May platform launch as Stuff plans to take on tech giants

Dec 01, 2021 at 05:17 am by admin


New Zealand’s privately-owned Stuff has warned it may have to scale back print operations as it progresses to being a platform business next year.

Chief executive Sinead Boucher – who bought Stuff for NZ$1 when new owners Nine Entertainment wanted to close it down – says worries about the cost and availability of newsprint are driving a push to make print “really cost efficient, really lean”.

Formerly a Fairfax subsidiary, Stuff has a stable of 15 metro and regional print newspapers in a country inhabited by only five million people.

Boucher (above) says she knows the “print bump” enjoyed in the early months of the pandemic was only temporary, and they have to focus on the best way to transfer the mastheads to digital. “While we’re still profitable, we need to make some big decisions about the future, and have acknowledged that this will be the year we have to ‘grasp the nettle’.”

With Google and Facebook “in the opposite corner”, Boucher says the opportunity to consider new business prospects followed Nine forcing the divestment of Stuff’s ISP and energy retailing investments. “We’re very committed to how we can have a positive impact,” she says.

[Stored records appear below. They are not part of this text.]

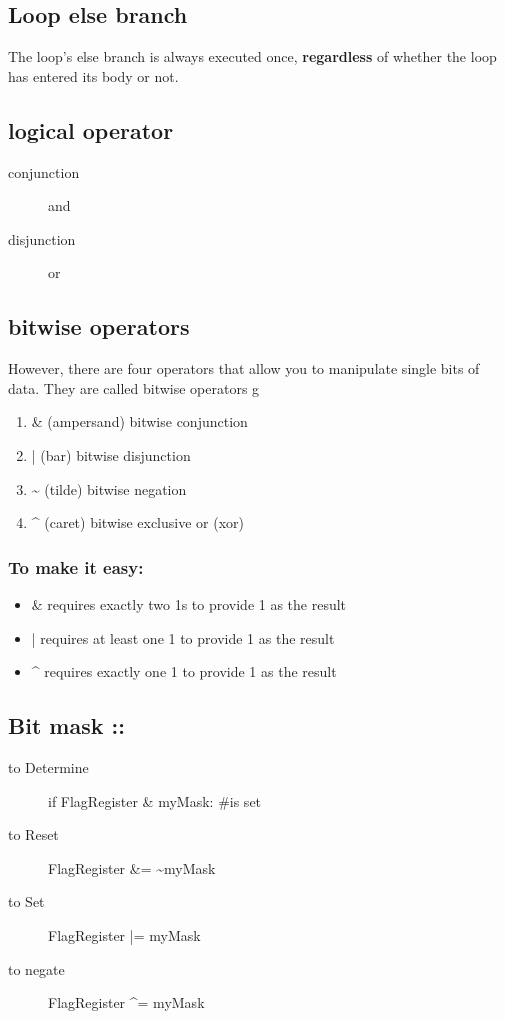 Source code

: \documentclass[11pt]{article}
\begin{document}
\subsection{Loop else branch}
\label{sec:org8ff06e2}
The loop’s else branch is always executed once, \textbf{regardless} of
whether the loop has entered its body or not.
\subsection{logical operator}
\label{sec:org066c9fe}
\begin{description}
\item[{conjunction}] and
\item[{disjunction}] or
\end{description}
\subsection{bitwise operators}
\label{sec:orga9bd22b}
However, there are four operators that allow you to manipulate single
bits of data. They are called bitwise operators
g
\begin{enumerate}
\item \&     (ampersand)  bitwise conjunction
\item |        (bar)              bitwise disjunction
\item \textasciitilde{}     (tilde)            bitwise negation
\item \^{}     (caret)           bitwise exclusive or (xor)
\end{enumerate}
\subsubsection{To make it easy:}
\label{sec:org5e0d62a}
\begin{itemize}
\item \& requires exactly two 1s to provide 1 as the result
\item | requires at least one 1 to provide 1 as the result
\item \^{} requires exactly one 1 to provide 1 as the result
\end{itemize}
\subsection{Bit mask ::}
\label{sec:org340c6b1}
\begin{description}
\item[{to Determine}] if FlagRegister \& myMask: \#is set
\item[{to Reset}] FlagRegister \&= \textasciitilde{}myMask
\item[{to Set}] FlagRegister |= myMask
\item[{to negate}] FlagRegister \^{}= myMask
\end{description}
\end{document}
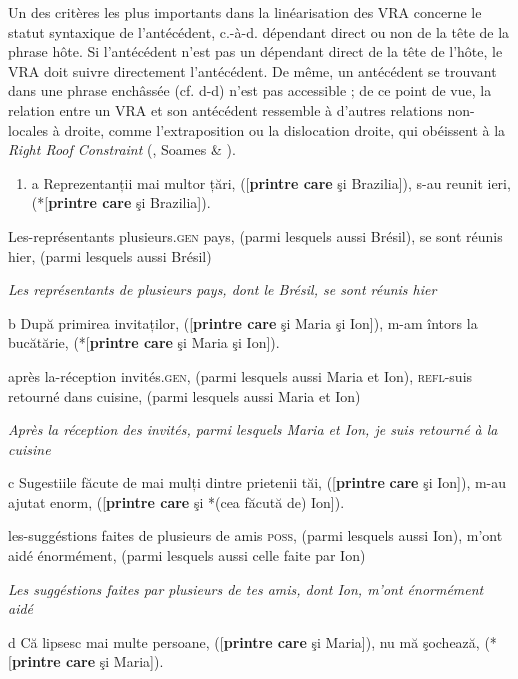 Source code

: Un des critères les plus importants dans la linéarisation des VRA concerne le statut syntaxique de l'antécédent, c.-à-d. dépendant direct ou non de la tête de la phrase hôte. Si l'antécédent n'est pas un dépendant direct de la tête de l'hôte, le VRA doit suivre directement l'antécédent. De même, un antécédent se trouvant dans une phrase enchâssée (cf. d-d) n'est pas accessible ; de ce point de vue, la relation entre un VRA et son antécédent ressemble à d'autres relations non-locales à droite, comme l'extraposition ou la dislocation droite, qui obéissent à la \textit{Right Roof Constraint} (\citet{Ross1967}, Soames \& \citet{Perlmutter1979}).


\begin{enumerate}
\item \label{bkm:Ref293501720}a  Reprezentanții mai multor țări, ([\textbf{printre care} şi Brazilia]), s-au reunit ieri, (*[\textbf{printre care} şi Brazilia]). 


\end{enumerate}
Les-représentants plusieurs.\textsc{gen} pays, (parmi lesquels aussi Brésil), se sont réunis hier, (parmi lesquels aussi Brésil)

{\itshape
Les représentants de plusieurs pays, dont le Brésil, se sont réunis hier} 

  b  După primirea invitaților, ([\textbf{printre care} şi Maria şi Ion]), m-am întors la bucătărie, (*[\textbf{printre care} şi Maria şi Ion]).

    après la-réception invités.\textsc{gen,} (parmi lesquels aussi Maria et Ion), \textsc{refl}{}-suis retourné dans cuisine, (parmi lesquels aussi Maria et Ion)

{\itshape
Après la réception des invités, parmi lesquels Maria et Ion, je suis retourné à la cuisine}

  c  Sugestiile făcute de mai mulți dintre prietenii tăi, ([\textbf{printre} \textbf{care} şi Ion]), m-au ajutat enorm, ([\textbf{printre care} şi *(cea făcută de) Ion]).

    les-suggéstions faites de plusieurs de amis \textsc{poss}, (parmi lesquels aussi Ion), m'ont aidé énormément, (parmi lesquels aussi celle faite par Ion)

{\itshape
Les suggéstions faites par plusieurs de tes amis, dont Ion, m'ont énormément aidé}

  d  Că lipsesc mai multe persoane, ([\textbf{printre care} şi Maria]), nu mă şochează, (*[\textbf{printre care} şi Maria]).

Six months into development, the platform concept will provide a tech base for multiple users including other businesses, partners and individuals, with hopes of a May 2022 go-live. “We’re putting together a tech stack – like a Lego blocks – which will include a CMS, payment system and other elements which you will be able to assemble into all sorts of shapes.

“I think it’s an important that New Zealanders have an alternative to transact and converse, apart from the international (platforms).”

Boucher’s “follow no-one” attitude saw Stuff stop posting on Facebook, a move she says has led to a 20 per cent increase in audience since July.

Established 160 years ago, the company is now the largest media organization in the country, reaching about 3.5 million people through its websites, newspapers and hyperlocal Neighbourly sites, fighting back from when Google and Facebook were taking “about 90c in every dollar”.

“We’ve got a really unique position in New Zealand,” she says, “but you have to look at more than one income stream.”

The story of how Boucher came to own Stuff – ten per cent of which she has already passed on to staff – has been told before, but was related today to delegates to WAN-Ifra’s World News Media Congress, to which she was a speaker. Australian-based Fairfax Media had wanted to sell the business to its competitor, NZME, but was blocked by regulators.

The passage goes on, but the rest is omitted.